Ainsi, en juillet 2023, le pays a enregistré une baisse de 60 % de la déforestation par rapport au mois de juillet précédent.

Mais, Benjamin Lessing, expert de l’Université de Chicago sur le crime organisé et la corruption au Brésil a déclaré : « il semble qu’il y a des éléments au sein des forces armées qui sont non seulement opposés au programme de lutte contre l’exploitation minière illégale, les saisies illégales de terres et de protection des droits des autochtones en Amazonie, mais qui sont peut-être eux-mêmes liés et investis dans certaines activités [criminelles] ».

Il s’agit d’un défi supplémentaire dans la lutte déjà compliquée du président Lula pour contrer la criminalité dans la forêt amazonienne, compliquant la solution souvent proposée qui consiste à accroître la présence sécuritaire.

L’élargissement du mandat et de l’autorité des forces de sécurité ne fonctionnera que si le type de corruption de haut niveau constaté lors de l’opération « Comboio » ne fait pas dérailler la mission.

Benjamin Lessing explique : « lorsqu’il existe une tradition de corruption au sein de la police et des bureaucraties liées à la sécurité, vous êtes alors confronté à un véritable dilemme […] Plus vous donnez de pouvoir répressif, plus vous investissez dans leur capacité à réprimer les criminels… plus vous augmentez leur pouvoir d’extorquer des pots-de-vin et des revenus illicites aux personnes qu’ils sont censés combattre »…

L’État d’Amazonas est presque entièrement couvert par la forêt amazonienne.

Sa capitale, Manaus, est une plaque tournante pour l’or extrait illégalement dans la région amazonienne ainsi qu’un point de transit pour la cocaïne introduite clandestinement en provenance du Pérou et de la Colombie.

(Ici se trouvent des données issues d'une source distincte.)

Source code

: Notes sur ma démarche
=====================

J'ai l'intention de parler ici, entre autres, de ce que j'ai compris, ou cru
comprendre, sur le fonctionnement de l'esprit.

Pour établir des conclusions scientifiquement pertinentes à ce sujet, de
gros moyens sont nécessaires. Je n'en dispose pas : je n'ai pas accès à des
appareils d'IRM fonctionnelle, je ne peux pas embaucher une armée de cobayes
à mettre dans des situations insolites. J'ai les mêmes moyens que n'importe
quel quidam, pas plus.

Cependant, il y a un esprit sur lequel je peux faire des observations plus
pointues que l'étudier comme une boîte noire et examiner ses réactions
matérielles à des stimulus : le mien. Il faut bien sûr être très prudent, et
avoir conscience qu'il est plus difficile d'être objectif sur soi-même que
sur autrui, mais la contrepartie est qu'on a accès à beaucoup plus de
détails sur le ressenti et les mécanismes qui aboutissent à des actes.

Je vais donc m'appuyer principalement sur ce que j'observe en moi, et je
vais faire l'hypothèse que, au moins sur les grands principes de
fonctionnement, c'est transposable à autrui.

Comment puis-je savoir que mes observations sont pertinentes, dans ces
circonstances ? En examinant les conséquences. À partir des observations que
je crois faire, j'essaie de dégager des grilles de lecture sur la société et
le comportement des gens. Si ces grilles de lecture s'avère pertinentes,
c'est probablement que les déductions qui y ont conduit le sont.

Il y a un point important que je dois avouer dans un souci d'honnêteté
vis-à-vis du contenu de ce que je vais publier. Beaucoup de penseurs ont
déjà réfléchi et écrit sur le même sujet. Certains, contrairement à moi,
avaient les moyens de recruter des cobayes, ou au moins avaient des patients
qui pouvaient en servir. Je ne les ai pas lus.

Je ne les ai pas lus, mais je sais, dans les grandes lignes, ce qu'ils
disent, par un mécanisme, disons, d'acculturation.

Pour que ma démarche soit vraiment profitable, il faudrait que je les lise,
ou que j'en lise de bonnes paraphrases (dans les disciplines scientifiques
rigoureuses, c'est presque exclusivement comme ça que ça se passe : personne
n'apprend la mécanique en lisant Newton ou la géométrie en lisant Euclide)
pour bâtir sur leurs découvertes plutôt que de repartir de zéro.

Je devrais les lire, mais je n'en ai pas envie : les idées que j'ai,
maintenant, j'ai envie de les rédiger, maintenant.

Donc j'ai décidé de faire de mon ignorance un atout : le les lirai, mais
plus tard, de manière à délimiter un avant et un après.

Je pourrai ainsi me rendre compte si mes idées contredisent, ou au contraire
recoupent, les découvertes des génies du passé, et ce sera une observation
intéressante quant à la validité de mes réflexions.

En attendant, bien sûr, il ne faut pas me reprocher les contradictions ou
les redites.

Bien qu’il ne s’agisse pas de la première affaire de corruption dans cet État, peu de hauts responsables d’Amazonas avaient été directement liés à des crimes environnementaux.

Cela contraste avec d’autres États de l’Amazonie brésilienne, comme Roraima voisin de celui d’Amazonas) où les responsables de la sécurité ont été accusés d’avoir fourni des armes et divulgué des informations à des groupes miniers clandestins.

Le Brésil est connu pour ses violences qui font plus de 60.000 victimes/an et organisations criminelles transnationales (Comando Vermelho, Primeiro Comando da Capital et Comando Classe A) qui coopèrent avec leurs homologues latino-américaines tout en gardant leur spécificité « portugaise ». Violence omniprésente et corruption généralisée font partie de ses fondamentaux.